* _Exercise aim_
Copy each entry below verbatim. Skip the pictures.

* _Exercise data_
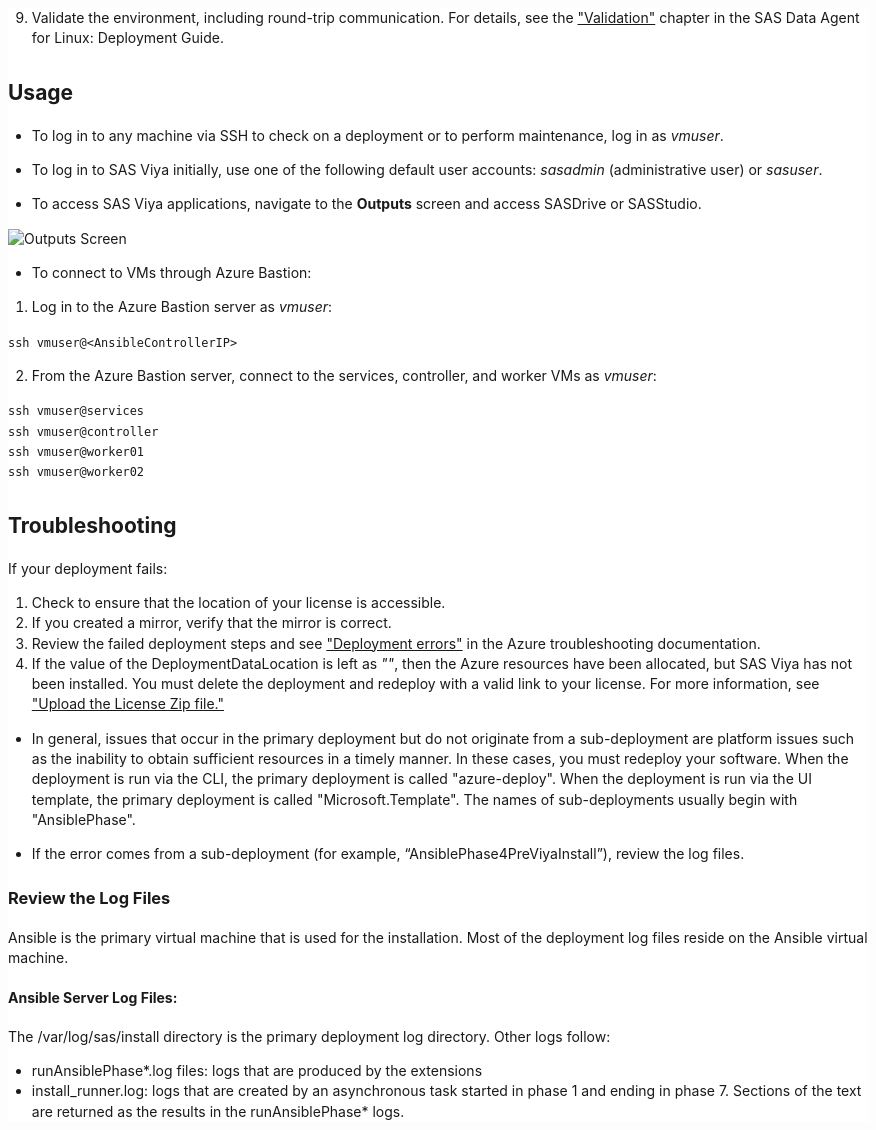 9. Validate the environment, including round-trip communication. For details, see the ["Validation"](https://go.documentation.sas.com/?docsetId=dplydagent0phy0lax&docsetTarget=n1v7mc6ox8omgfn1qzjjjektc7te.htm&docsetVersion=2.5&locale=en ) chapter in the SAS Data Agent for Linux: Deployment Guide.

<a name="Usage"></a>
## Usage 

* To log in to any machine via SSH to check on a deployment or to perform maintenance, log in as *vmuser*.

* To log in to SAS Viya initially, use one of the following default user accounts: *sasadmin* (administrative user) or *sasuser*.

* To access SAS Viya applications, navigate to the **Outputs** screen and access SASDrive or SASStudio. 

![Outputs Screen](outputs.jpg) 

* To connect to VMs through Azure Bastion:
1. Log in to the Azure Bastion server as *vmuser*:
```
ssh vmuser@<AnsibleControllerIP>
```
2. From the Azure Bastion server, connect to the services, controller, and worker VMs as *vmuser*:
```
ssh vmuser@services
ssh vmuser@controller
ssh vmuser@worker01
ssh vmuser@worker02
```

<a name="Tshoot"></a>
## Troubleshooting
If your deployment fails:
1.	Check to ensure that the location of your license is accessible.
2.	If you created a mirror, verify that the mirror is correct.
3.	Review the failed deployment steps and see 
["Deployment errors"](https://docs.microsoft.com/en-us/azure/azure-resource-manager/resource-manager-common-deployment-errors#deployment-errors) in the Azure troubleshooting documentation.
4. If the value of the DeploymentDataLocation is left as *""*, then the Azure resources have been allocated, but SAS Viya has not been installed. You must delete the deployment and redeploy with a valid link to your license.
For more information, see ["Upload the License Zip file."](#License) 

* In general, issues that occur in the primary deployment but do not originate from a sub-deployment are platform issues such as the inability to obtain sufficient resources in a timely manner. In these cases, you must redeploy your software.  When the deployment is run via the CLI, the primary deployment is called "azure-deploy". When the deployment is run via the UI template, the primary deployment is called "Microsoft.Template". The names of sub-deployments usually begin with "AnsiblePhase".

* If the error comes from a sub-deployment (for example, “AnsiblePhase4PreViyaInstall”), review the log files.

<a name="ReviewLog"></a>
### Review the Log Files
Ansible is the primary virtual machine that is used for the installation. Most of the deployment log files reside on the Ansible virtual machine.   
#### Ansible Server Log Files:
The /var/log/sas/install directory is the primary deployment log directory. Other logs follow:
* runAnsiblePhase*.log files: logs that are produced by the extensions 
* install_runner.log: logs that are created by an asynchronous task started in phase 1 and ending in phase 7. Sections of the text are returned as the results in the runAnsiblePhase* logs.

* _Answer space_
 9. Validate the environment, including round-trip communication. For details, see the ["Validation"](https://go.documentation.sas.com/?docsetId=dplydagent0phy0lax&docsetTarget=n1v7mc6ox8omgfn1qzjjjektc7te.htm&docsetVersion=2.5&locale=en ) chapter in the SAS Data Agent for Linux: Deployment Guide.

<a name="Usage"></a>
## Usage 

* To log in to any machine via SSH to check on a deployment or to perform maintenance, log in as *vmuser*.

* To log in to SAS Viya initially, use one of the following default user accounts: *sasadmin* (administrative user) or *sasuser*.

* To access SAS Viya applications, navigate to the **Outputs** screen and access SASDrive or SASStudio. 

![Outputs Screen](outputs.jpg) 

* To connect to VMs through Azure Bastion:
1. Log in to the Azure Bastion server as *vmuser*:
```
ssh vmuser@<AnsibleControllerIP>
```
2. From the Azure Bastion server, connect to the services, controller, and worker VMs as *vmuser*:
```
ssh vmuser@services
ssh vmuser@controller
ssh vmuser@worker01
ssh vmuser@worker02
```

<a name="Tshoot"></a>
## Troubleshooting
If your deployment fails:
1.	Check to ensure that the location of your license is accessible.
2.	If you created a mirror, verify that the mirror is correct.
3.	Review the failed deployment steps and see 
["Deployment errors"](https://docs.microsoft.com/en-us/azure/azure-resource-manager/resource-manager-common-deployment-errors#deployment-errors) in the Azure troubleshooting documentation.
4. If the value of the DeploymentDataLocation is left as *""*, then the Azure resources have been allocated, but SAS Viya has not been installed. You must delete the deployment and redeploy with a valid link to your license.
For more information, see ["Upload the License Zip file."](#License) 

* In general, issues that occur in the primary deployment but do not originate from a sub-deployment are platform issues such as the inability to obtain sufficient resources in a timely manner. In these cases, you must redeploy your software.  When the deployment is run via the CLI, the primary deployment is called "azure-deploy". When the deployment is run via the UI template, the primary deployment is called "Microsoft.Template". The names of sub-deployments usually begin with "AnsiblePhase".

* If the error comes from a sub-deployment (for example, “AnsiblePhase4PreViyaInstall”), review the log files.

<a name="ReviewLog"></a>
### Review the Log Files
Ansible is the primary virtual machine that is used for the installation. Most of the deployment log files reside on the Ansible virtual machine.   
#### Ansible Server Log Files:
The /var/log/sas/install directory is the primary deployment log directory. Other logs follow:
* runAnsiblePhase*.log files: logs that are produced by the extensions 
* install_runner.log: logs that are created by an asynchronous task started in phase 1 and ending in phase 7. Sections of the text are returned as the results in the runAnsiblePhase* logs.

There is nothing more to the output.